Freudenstein noted that the company recognises there is a gap in the market where current content is not available fast enough, and said that Foxtel will make content available more quickly through its Express from the US initiative, and through its Presto service that is now streaming movies for AU$9.99 a month.

On the flip side, Shadow Minister for Communications Jason Clare has slammed the government's approach in attempting to defeat online piracy as having "passed the buck back to the industry".

"Malcolm Turnbull and George Brandis have still not settled key issues raised in the discussion paper they released in September. The government has not made clear what steps an ISP should take to deter piracy, and who will bear the costs of those steps," Clare said.

"The government's only concrete decision is to introduce legislation providing for overseas websites facilitating copyright infringement to be blocked in Australia by court order. Site blocking is unlikely to be an effective strategy for dealing with online piracy."

At the same time, Greens communications spokesperson Scott Ludlam has argued that the government's plan for an industry code on copyright will not address the problem.

"The government has not specifically allocated a role for public interest organisations to have a place at the negotiating table. Yet, users will be the ones most affected by this new code," he said.

Ludlam also described the government's decision to give the industry 120 days to develop a code as "farcical".

"This is not enough time to develop a code," he said.

If an agreement on the code is not reached by April 8, 2015, a binding industry code will be set up under the Copyright Act. Ludlam said that if it reaches this point, the Greens will not support amendments to the Copyright Act to allow right holders to apply for court orders requiring ISPs to block access to websites.

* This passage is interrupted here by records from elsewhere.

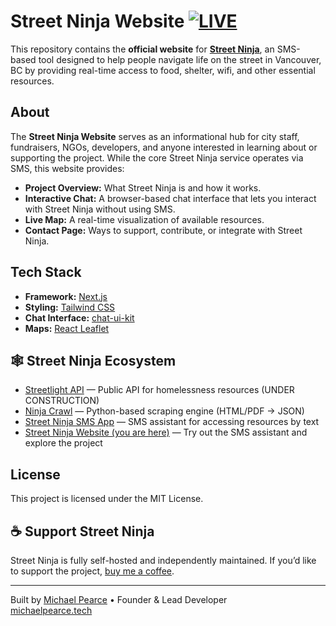 # Street Ninja Website [![LIVE](https://img.shields.io/badge/status-LIVE-brightgreen)](https://streetninja.ca)

This repository contains the **official website** for [**Street Ninja**](https://github.com/firstflush/street_ninja/), an SMS-based tool designed to help people navigate life on the street in Vancouver, BC by providing real-time access to food, shelter, wifi, and other essential resources.


## About

The **Street Ninja Website** serves as an informational hub for city staff, fundraisers, NGOs, developers, and anyone interested in learning about or supporting the project. While the core Street Ninja service operates via SMS, this website provides:

- **Project Overview:** What Street Ninja is and how it works.
- **Interactive Chat:** A browser-based chat interface that lets you interact with Street Ninja without using SMS.
- **Live Map:** A real-time visualization of available resources.
- **Contact Page:** Ways to support, contribute, or integrate with Street Ninja.


## Tech Stack

- **Framework:** [Next.js](https://nextjs.org/)
- **Styling:** [Tailwind CSS](https://tailwindcss.com/)
- **Chat Interface:** [chat-ui-kit](https://www.npmjs.com/package/chat-ui-kit)
- **Maps:** [React Leaflet](https://react-leaflet.js.org/)


## 🕸 Street Ninja Ecosystem

- [Streetlight API](https://github.com/FirstFlush/streetlight-api) — Public API for homelessness resources (UNDER CONSTRUCTION)
- [Ninja Crawl](https://github.com/FirstFlush/ninja_crawl) — Python-based scraping engine (HTML/PDF → JSON)
- [Street Ninja SMS App](https://github.com/FirstFlush/street_ninja) — SMS assistant for accessing resources by text
- [Street Ninja Website (you are here)](https://github.com/FirstFlush/website_street_ninja) — Try out the SMS assistant and explore the project


## License
This project is licensed under the MIT License.


## ☕ Support Street Ninja

Street Ninja is fully self-hosted and independently maintained.
If you’d like to support the project, [buy me a coffee](https://www.buymeacoffee.com/firstflush).


---


Built by [Michael Pearce](mailto:michaelpearce@streetninja.ca) • Founder & Lead Developer  
[michaelpearce.tech](https://michaelpearce.tech)
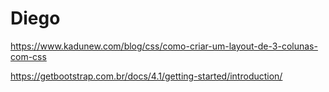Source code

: # Diego
https://www.kadunew.com/blog/css/como-criar-um-layout-de-3-colunas-com-css

https://getbootstrap.com.br/docs/4.1/getting-started/introduction/

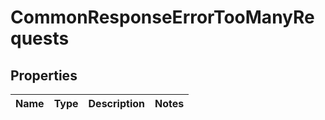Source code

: 
# CommonResponseErrorTooManyRequests

## Properties
| Name | Type | Description | Notes |
| ------------ | ------------- | ------------- | ------------- |



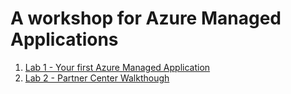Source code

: # A workshop for Azure Managed Applications

1. [Lab 1 - Your first Azure Managed Application](./Lab%201/lab1.md)
2. [Lab 2 - Partner Center Walkthough](https://dstarr.github.io/ama-workshop/Lab%202/)
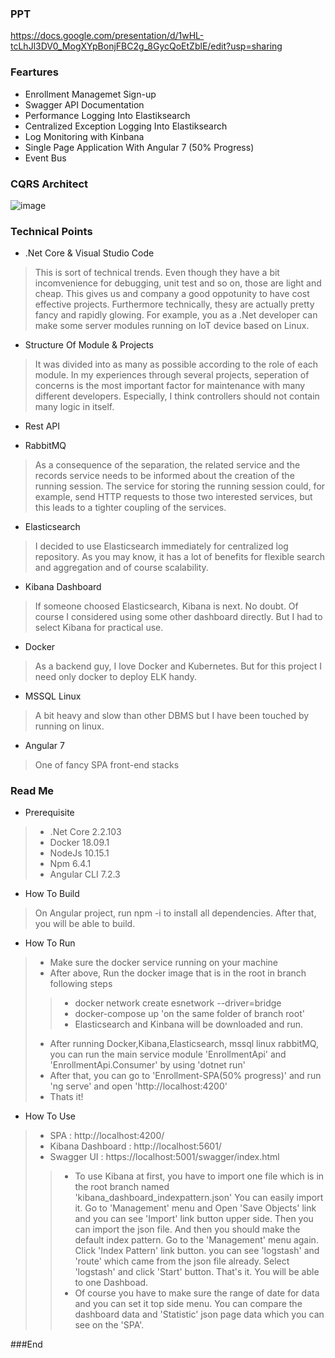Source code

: 

### PPT

https://docs.google.com/presentation/d/1wHL-tcLhJl3DV0_MogXYpBonjFBC2g_8GycQoEtZblE/edit?usp=sharing


### Feartures

- Enrollment Managemet Sign-up
- Swagger API Documentation
- Performance Logging Into Elastiksearch
- Centralized Exception Logging Into Elastiksearch 
- Log Monitoring with Kinbana
- Single Page Application With Angular 7 (50% Progress)
- Event Bus

### CQRS Architect
![image](https://drive.google.com/uc?export=view&id=1tnToN4C3DzzjWAOVI4WA26qM-fVWi-FO)


### Technical Points
- .Net Core & Visual Studio Code
>This is sort of technical trends. 
>Even though they have a bit incomvenience for debugging, unit test and so on, those are light and cheap. 
>This gives us and company a good oppotunity to have cost effective projects. 
>Furthermore technically, thesy are actually pretty fancy and rapidly glowing. 
>For example, you as a .Net developer can make some server modules running on IoT device based on Linux.

- Structure Of Module & Projects
>It was divided into as many as possible according to the role of each module. 
>In my experiences through several projects, seperation of concerns is the most important factor for maintenance with many different developers. Especially, I think controllers should not contain many logic in itself.

- Rest API

- RabbitMQ
>As a consequence of the separation, the related service and the records service needs to be informed about the creation of the running session. The service for storing the running session could, for example, send HTTP requests to those two interested services, but this leads to a tighter coupling of the services.

- Elasticsearch
>I decided to use Elasticsearch immediately for centralized log repository.
>As you may know, it has a lot of benefits for flexible search and aggregation and of course scalability. 

- Kibana Dashboard
>If someone choosed Elasticsearch, Kibana is next. No doubt. 
>Of course I considered using some other dashboard directly. But I had to select Kibana for practical use.

- Docker
>As a backend guy, I love Docker and Kubernetes.
>But for this project I need only docker to deploy ELK handy.

- MSSQL Linux
>A bit heavy and slow than other DBMS but I have been touched by running on linux.

- Angular 7
>One of fancy SPA front-end stacks



### Read Me
- Prerequisite
> - .Net Core 2.2.103
> - Docker 18.09.1
> - NodeJs 10.15.1
> - Npm 6.4.1
> - Angular CLI 7.2.3 

- How To Build
> On Angular project, run npm -i to install all dependencies.
> After that, you will be able to build.

- How To Run
> - Make sure the docker service running on your machine 
> - After above, Run the docker image that is in the root in branch following steps
>> - docker network create esnetwork --driver=bridge
>> - docker-compose up 'on the same folder of branch root'
>> - Elasticsearch and Kinbana will be downloaded and run.
> - After running Docker,Kibana,Elasticsearch, mssql linux rabbitMQ, 
you can run the main service module 'EnrollmentApi' and 'EnrollmentApi.Consumer' by using 'dotnet run'
> - After that, you can go to 'Enrollment-SPA(50% progress)' and run 'ng serve' and open 'http://localhost:4200'
> - Thats it!

- How To Use
> - SPA : http://localhost:4200/
> - Kibana Dashboard : http://localhost:5601/
> - Swagger UI : https://localhost:5001/swagger/index.html
>> - To use Kibana at first, you have to import one file which is in the root branch named 'kibana_dashboard_indexpattern.json'
	You can easily import it. Go to 'Management' menu and Open 'Save Objects' link and you can see 'Import' link button upper side.
	Then you can import the json file. And then you should make the default index pattern. Go to the 'Management' menu again.  
	Click 'Index Pattern' link button. you can see 'logstash' and 'route' which came from the json file already.
	Select 'logstash' and click 'Start' button. That's it. You will be able to one Dashboad.
>> - Of course you have to make sure the range of date for data and you can set it top side menu.
>> You can compare the dashboard data and 'Statistic' json page data which you can see on the 'SPA'.

###End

"Such a move would be a de facto internet filter, and would allow rights holders to unilaterally require websites to be blocked. This kind of internet filter would not be effective at all, due to the widespread availability of basic VPN software to evade it," he said.

Likewise, Chris Berg, Institute of Public Affairs senior fellow, believes the government's approach is a revival of the former Labor government's internet filter, and that it's a threat to free speech.

"This is nothing more than an internet filter, of the sort which the Coalition proudly opposed when it was proposed by the Rudd and Gillard governments," he said.

"There is no reason to believe that this will reduce copyright infringement in any material way."

Meanwhile, the Pirate Party has compared the federal government's approach to handling online piracy as an "Australian version of the failed US Stop Online Piracy Act".

"Notification schemes, graduated response schemes, and website blocking do not work. They are costly, ineffective, and disproportioned, as evidenced by academia and decisions of foreign courts," said Brendan Molloy, president of the Pirate Party.

"Fighting the internet itself as opposed to solving the lack of convenient and affordable access does not work, nor does propping up business models that rely upon the control of content consumption in the digital environment."

As for what the changes will mean for consumers, Choice said it will only mean harsher consumer penalties while ignoring the drivers of online infringement. It believes it will increase the costs for all internet users, not only pirates, and open the way for the content industry to target consumers with "disproportionate" penalties.

"Outsourcing the piracy crackdown to industry is far from a soft option, because it carries the potential for serious sanctions against consumers, including internet disconnection," said Choice CEO Alan Kirkland.